= Arden Eddie =

Canadian baseball player, team owner and manager

Arden Eddie (born August 4, 1947) is a Canadian former baseball player, team owner and manager who played in the Intercounty Baseball League. He holds several Intercounty records, including most games played (834), most bases on balls (668) and most stolen bases (170). In 2007, Eddie was inducted into the London Sports Hall of Fame.

Off the field, Eddie is a realtor and home renovator. He spent 37 years involved with the Intercounty League (33 years as a player for the London Majors: 1967–1999; 27 years as owner of the Majors: 1977-February 2004), before he sold the team to 36-year-old London mortgage consultant Scott Dart after the 2003 baseball season.

Eddie was born in Wallaceburg, Ontario, Canada (where he has been inducted into the Wallaceburg Sports Hall of Fame), but moved to London, Ontario, Canada, in 1967 at age 18. A knee injury playing as a sea cadet in Nova Scotia reduced his pro prospects, but didn't diminish his enthusiasm for the game of baseball.

==Baseball in London==
In 1967, Eddie started playing for the London Diamonds' junior Intercounty team managed by Bill Phillips and for the London Pontiacs of the Senior Intercounty Baseball League at historic Labatt Park, where he played outfield, second base and first base wearing jersey #24.

Eddie was a player on the 1968 Canadian junior champions, the London Diamonds, while also playing games for the London Pontiacs.

The Majors won the Senior Intercounty pennant and title in 1975, the last time the London Majors have done so (although when Eddie was a player, the London Pontiacs won the Intercounty league pennant in 1968, the pennant and championship in 1969 and the league pennant in 1970 as the London Avcos and the league pennant again in 1988 as the London Majors).

In 1977, Eddie bought the London Majors from George Hall.

==Tradition==
In the spring of 1977, Eddie moved the London Majors back into the old team, circa 1937 clubhouse, saving the one-story, cottage-style structure from near-certain demolition.
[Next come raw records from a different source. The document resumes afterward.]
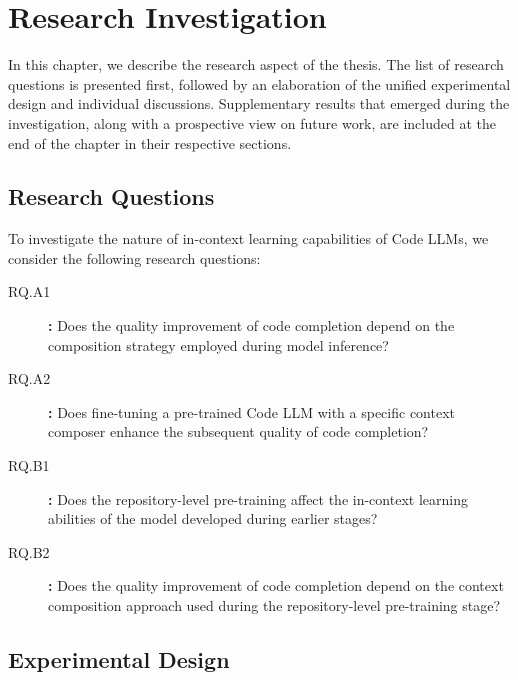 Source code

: \chapter{Research Investigation}\label{chap:research-investigation}  %

In this chapter, we describe the research aspect of the thesis. The list of research questions is presented first, followed by an elaboration of the unified experimental design and individual discussions. Supplementary results that emerged during the investigation, along with a prospective view on future work, are included at the end of the chapter in their respective sections. 

\section{Research Questions}

To investigate the nature of in-context learning capabilities of Code LLMs, we consider the following research questions:

\begin{sloppypar}
\begin{description}
    \item[RQ.A1]\label{rq:rq-a1} \textbf{:} Does the quality improvement of code completion depend on the composition strategy employed during model inference?
    \item[RQ.A2]\label{rq:rq-a2} \textbf{:} Does fine-tuning a pre-trained Code LLM with a specific context composer enhance the subsequent quality of code completion?
    \item[RQ.B1]\label{rq:rq-b1} \textbf{:} Does the repository-level pre-training affect the in-context learning abilities of the model developed during earlier stages?
    \item[RQ.B2]\label{rq:rq-b2} \textbf{:} Does the quality improvement of code completion depend on the context composition approach used during the repository-level pre-training stage?
\end{description}
\end{sloppypar}

\section{Experimental Design}

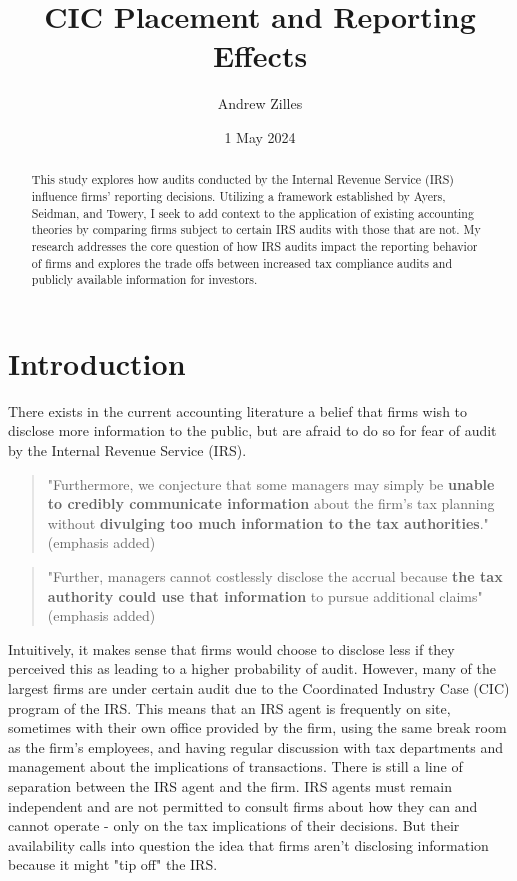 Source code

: \documentclass[12pt]{article}
\title{CIC Placement and Reporting Effects}
\author{Andrew Zilles}
\date{1 May 2024}
\begin{document}
\maketitle

\begin{abstract}
This study explores how audits conducted by the Internal Revenue Service (IRS) influence firms' reporting decisions. Utilizing a framework established by Ayers, Seidman, and Towery\citep{Ayers2019}, I seek to add context to the application of existing accounting theories by comparing firms subject to certain IRS audits with those that are not. My research addresses the core question of how IRS audits impact the reporting behavior of firms and explores the trade offs between increased tax compliance audits and publicly available information for investors.
\end{abstract}

\section{Introduction}
There exists in the current accounting literature a belief that firms wish to disclose more information to the public, but are afraid to do so for fear of audit by the Internal Revenue Service (IRS).

\begin{quote}
"Furthermore, we conjecture that some managers may simply be \textbf{unable to credibly communicate information} about the firm's tax planning without \textbf{divulging too much information to the tax authorities}." \citep{Balakrishnan2019} (emphasis added)
\end{quote}

\begin{quote}
"Further, managers cannot costlessly disclose the accrual because \textbf{the tax authority could use that information} to pursue additional claims" \citep{Dhaliwal2004} (emphasis added)
\end{quote} 

Intuitively, it makes sense that firms would choose to disclose less if they perceived this as leading to a higher probability of audit. However, many of the largest firms are under certain audit due to the Coordinated Industry Case (CIC) program of the IRS. This means that an IRS agent is frequently on site, sometimes with their own office provided by the firm, using the same break room as the firm's employees, and having regular discussion with tax departments and management about the implications of transactions. There is still a line of separation between the IRS agent and the firm. IRS agents must remain independent and are not permitted to consult firms about how they can and cannot operate - only on the tax implications of their decisions. But their availability calls into question the idea that firms aren't disclosing information because it might "tip off" the IRS.
\end{document}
For the previous decade the clubhouse was being used by the city's Parks and Recreation Department as a storage facility.

The clubhouse was officially named the Roy McKay Clubhouse on August 1, 1996, in honour of Eddie's mentor Roy McKay, a former Majors batboy, pitcher, manager, and coach.

Eddie was supportive of the heritage designation of Labatt Park under the Ontario Heritage Act in 1994 as the world's oldest baseball grounds in continuous use in its original location. The park's designating by-law was subsequently amended in 1996 to protect and preserve the Majors' clubhouse. As a result, both the park and the Roy McKay Clubhouse are designated City of London-owned heritage properties under the Act.

During Eddie's ownership of the London Majors, the team contributed many thousands of pounds of food to the London and Area Food Bank and enabled scores of local charities and non-profits to raise more than $115,000 through Majors' ticket sales.

Additionally, many baseball pundits credit Eddie with keeping the Majors' franchise alive in London despite competition from three professional teams between 1989 and 2003: the Eastern League's London Tigers, the Frontier League's London Werewolves and the Canadian Baseball League's London Monarchs.

Today, Arden Eddie and his family reside near Goderich, Ontario and remain honorary members of the Friends of Labatt Park for their contributions to local area baseball and its heritage, and the Intercounty Baseball League.

On May 14, 2007, the London Sports Council announced Arden Eddie as one of the four inductees into the London Sports Hall of Fame for 2007. On Sunday, July 6, 2008, the jersey of Arden Eddie (#24) was officially retired by the London Majors.